A taxa de crescimento patina, a indústria, apesar dos estímulos, não recupera o fôlego, a inflação pressiona o limite da meta oficial e o equilíbrio fiscal inspira cuidados.
Um texto exagerado do New York Times, na semana passada, comparou a decadência de Eike Batista com a mudança de rumo da economia brasileira. "Era uma vez o tempo em que o sr. Batista personificava a emergência do Brasil como uma força econômica mundial," afirmou o jornalão americano.
A bem da verdade, nada pode ser comparado à situação das empresas de Eike (basta ver o que aconteceu ontem com as ações da OGX). E é descabido qualquer paralelo com a trajetória da economia nacional. Mas o Brasil, sem dúvida, saiu da zona de conforto.
Além de sofrer os respingos dos problemas da Europa, mostra-se vulnerável ao que se passa nos EUA e na China. E as notícias das duas potências não são boas para a nossa estabilidade.
O dólar se valoriza em prejuízo do real e os chineses diminuem suas importações, jogando ao chão o valor das commodities. O mundo conspira contra otimismo do ministro Guido Mantega.
O mercado, que não tem nada de bobo, vai apostando suas fichas na contramão do cenário traçado pelo governo. Ontem, na pesquisa semanal do Banco Central com os economistas das principais instituições financeiras, a previsão para o PIB deste ano baixou de 2,46% para 2,40%.
O dólar ficou em R$ 2,15 e o IPCA foi projetado em 5,87%. Mas, para que esses fatores não saiam de controle, estima-se que o BC necessariamente terá de elevar a taxa básica de juros, Selic, de 8% para 9,50% até dezembro.
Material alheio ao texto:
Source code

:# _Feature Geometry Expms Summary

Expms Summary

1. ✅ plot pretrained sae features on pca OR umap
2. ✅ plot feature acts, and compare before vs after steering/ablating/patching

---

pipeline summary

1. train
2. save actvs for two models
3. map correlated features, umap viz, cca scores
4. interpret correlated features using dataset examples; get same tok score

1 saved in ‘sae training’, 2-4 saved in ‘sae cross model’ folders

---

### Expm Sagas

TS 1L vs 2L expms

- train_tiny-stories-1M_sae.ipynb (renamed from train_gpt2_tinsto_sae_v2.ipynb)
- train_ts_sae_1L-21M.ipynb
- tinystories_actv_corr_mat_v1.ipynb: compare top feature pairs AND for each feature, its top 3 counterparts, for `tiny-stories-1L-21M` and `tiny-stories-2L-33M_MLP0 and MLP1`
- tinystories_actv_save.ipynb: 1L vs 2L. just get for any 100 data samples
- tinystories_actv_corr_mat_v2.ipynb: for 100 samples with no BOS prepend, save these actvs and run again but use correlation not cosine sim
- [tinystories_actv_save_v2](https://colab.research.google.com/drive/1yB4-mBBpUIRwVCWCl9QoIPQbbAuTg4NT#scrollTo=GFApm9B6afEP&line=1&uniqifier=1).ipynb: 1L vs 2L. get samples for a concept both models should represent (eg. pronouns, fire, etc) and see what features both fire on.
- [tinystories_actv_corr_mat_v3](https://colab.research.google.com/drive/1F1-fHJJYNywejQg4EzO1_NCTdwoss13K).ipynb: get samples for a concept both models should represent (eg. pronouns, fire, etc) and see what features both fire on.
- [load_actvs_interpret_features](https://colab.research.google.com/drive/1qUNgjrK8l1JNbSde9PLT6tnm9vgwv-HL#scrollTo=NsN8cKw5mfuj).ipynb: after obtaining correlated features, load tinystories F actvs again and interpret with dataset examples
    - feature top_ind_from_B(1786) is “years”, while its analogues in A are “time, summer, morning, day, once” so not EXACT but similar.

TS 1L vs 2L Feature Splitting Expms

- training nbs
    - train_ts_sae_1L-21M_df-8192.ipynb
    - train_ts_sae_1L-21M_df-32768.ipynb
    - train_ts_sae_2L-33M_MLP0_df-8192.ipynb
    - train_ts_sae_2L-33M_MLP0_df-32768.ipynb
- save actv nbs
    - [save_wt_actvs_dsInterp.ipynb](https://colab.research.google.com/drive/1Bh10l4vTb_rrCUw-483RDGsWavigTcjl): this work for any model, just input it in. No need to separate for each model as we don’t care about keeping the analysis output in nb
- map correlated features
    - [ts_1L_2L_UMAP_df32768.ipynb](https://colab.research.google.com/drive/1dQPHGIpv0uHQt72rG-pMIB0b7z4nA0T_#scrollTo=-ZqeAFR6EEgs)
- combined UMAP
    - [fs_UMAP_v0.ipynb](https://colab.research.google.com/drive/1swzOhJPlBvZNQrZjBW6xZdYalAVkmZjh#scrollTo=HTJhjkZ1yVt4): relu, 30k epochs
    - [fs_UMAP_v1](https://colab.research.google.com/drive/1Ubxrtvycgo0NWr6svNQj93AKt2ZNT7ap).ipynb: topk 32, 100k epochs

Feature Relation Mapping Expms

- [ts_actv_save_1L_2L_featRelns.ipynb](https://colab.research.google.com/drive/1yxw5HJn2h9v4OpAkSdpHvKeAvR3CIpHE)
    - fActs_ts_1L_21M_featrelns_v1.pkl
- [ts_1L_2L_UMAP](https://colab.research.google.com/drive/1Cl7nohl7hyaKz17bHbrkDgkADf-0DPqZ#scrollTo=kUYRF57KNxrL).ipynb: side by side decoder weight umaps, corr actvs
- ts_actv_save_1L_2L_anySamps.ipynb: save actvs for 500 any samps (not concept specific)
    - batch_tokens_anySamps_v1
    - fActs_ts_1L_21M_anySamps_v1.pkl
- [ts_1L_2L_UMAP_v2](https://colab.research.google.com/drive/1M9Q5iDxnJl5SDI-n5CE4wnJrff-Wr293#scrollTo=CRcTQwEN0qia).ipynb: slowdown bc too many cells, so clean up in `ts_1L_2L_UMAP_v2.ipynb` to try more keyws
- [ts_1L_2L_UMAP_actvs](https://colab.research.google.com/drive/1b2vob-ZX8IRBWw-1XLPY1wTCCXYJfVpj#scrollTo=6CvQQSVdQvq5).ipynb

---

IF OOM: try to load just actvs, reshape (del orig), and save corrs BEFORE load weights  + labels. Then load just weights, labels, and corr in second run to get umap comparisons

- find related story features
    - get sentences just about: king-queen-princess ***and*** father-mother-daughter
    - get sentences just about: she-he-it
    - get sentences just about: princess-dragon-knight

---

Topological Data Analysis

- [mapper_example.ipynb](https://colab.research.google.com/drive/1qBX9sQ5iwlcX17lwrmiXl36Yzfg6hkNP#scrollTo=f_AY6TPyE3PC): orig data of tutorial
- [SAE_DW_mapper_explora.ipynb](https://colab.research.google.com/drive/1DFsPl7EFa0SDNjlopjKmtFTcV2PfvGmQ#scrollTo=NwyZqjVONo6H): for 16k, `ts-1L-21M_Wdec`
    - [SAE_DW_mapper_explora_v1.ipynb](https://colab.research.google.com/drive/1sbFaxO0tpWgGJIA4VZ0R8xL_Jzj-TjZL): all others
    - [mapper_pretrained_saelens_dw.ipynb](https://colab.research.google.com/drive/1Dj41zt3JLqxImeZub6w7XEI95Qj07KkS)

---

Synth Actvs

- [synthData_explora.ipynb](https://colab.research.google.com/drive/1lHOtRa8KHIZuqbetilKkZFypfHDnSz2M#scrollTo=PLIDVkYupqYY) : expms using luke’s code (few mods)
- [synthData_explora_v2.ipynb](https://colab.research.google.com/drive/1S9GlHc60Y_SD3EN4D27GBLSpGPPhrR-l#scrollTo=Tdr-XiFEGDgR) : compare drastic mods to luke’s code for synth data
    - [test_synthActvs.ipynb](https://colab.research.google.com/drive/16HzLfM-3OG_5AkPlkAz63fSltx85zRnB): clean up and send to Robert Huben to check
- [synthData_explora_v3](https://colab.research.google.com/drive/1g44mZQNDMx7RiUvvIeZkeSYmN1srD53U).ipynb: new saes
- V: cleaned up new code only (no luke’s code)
O que não é o melhor das notícias. Nesse sentido, também não foi animador o índice de atividade econômica, apurado entre gerentes de compra pelo banco HSBC. Manteve-se em 50,4 pontos, sem nenhum avanço em relação a maio, quando atingiu o recorde de sete baixas seguidas.
O índice de confiança dos consumidores de São Paulo, medido pela Fecomércio, caiu 0,6%, o que reflete, segundo a entidade, o temor de que os preços possam continuar a subir.
Motivos não faltam, portanto, para gerar preocupação entre os integrantes da equipe econômica. Por mais que se diga que as manifestações no Brasil não têm nada a ver com o que acontece no Velho Mundo, onde a taxa brutal de desemprego leva os jovens ao desespero, é evidente que o descompasso da economia serve de pano de fundo para os protestos.
Com a inflação em alta, as famílias começam a perder seu poder aquisitivo, o crescimento lento alimenta o receio em relação ao emprego, e a juventude se anima a sair à rua contra tudo isso que está aí. Ainda não foram vistos cartazes contra a carestia e também não se viu gente pedindo mudanças na Fazenda e no Banco Central.
Há bandeiras urgentes nas ruas, mas uma conjuntura mais favorável certamente diminuiria o coro dos descontentes. O país tem encontro marcado com as urnas em outubro do ano que vem.
Em 2010, Mantega foi um poderoso cabo eleitoral e ajudou Dilma Rousseff a se eleger. Em 2014, o ministro voltará a ser peça estratégica. Ou para o bem ou para o mal da reeleição de Dilma.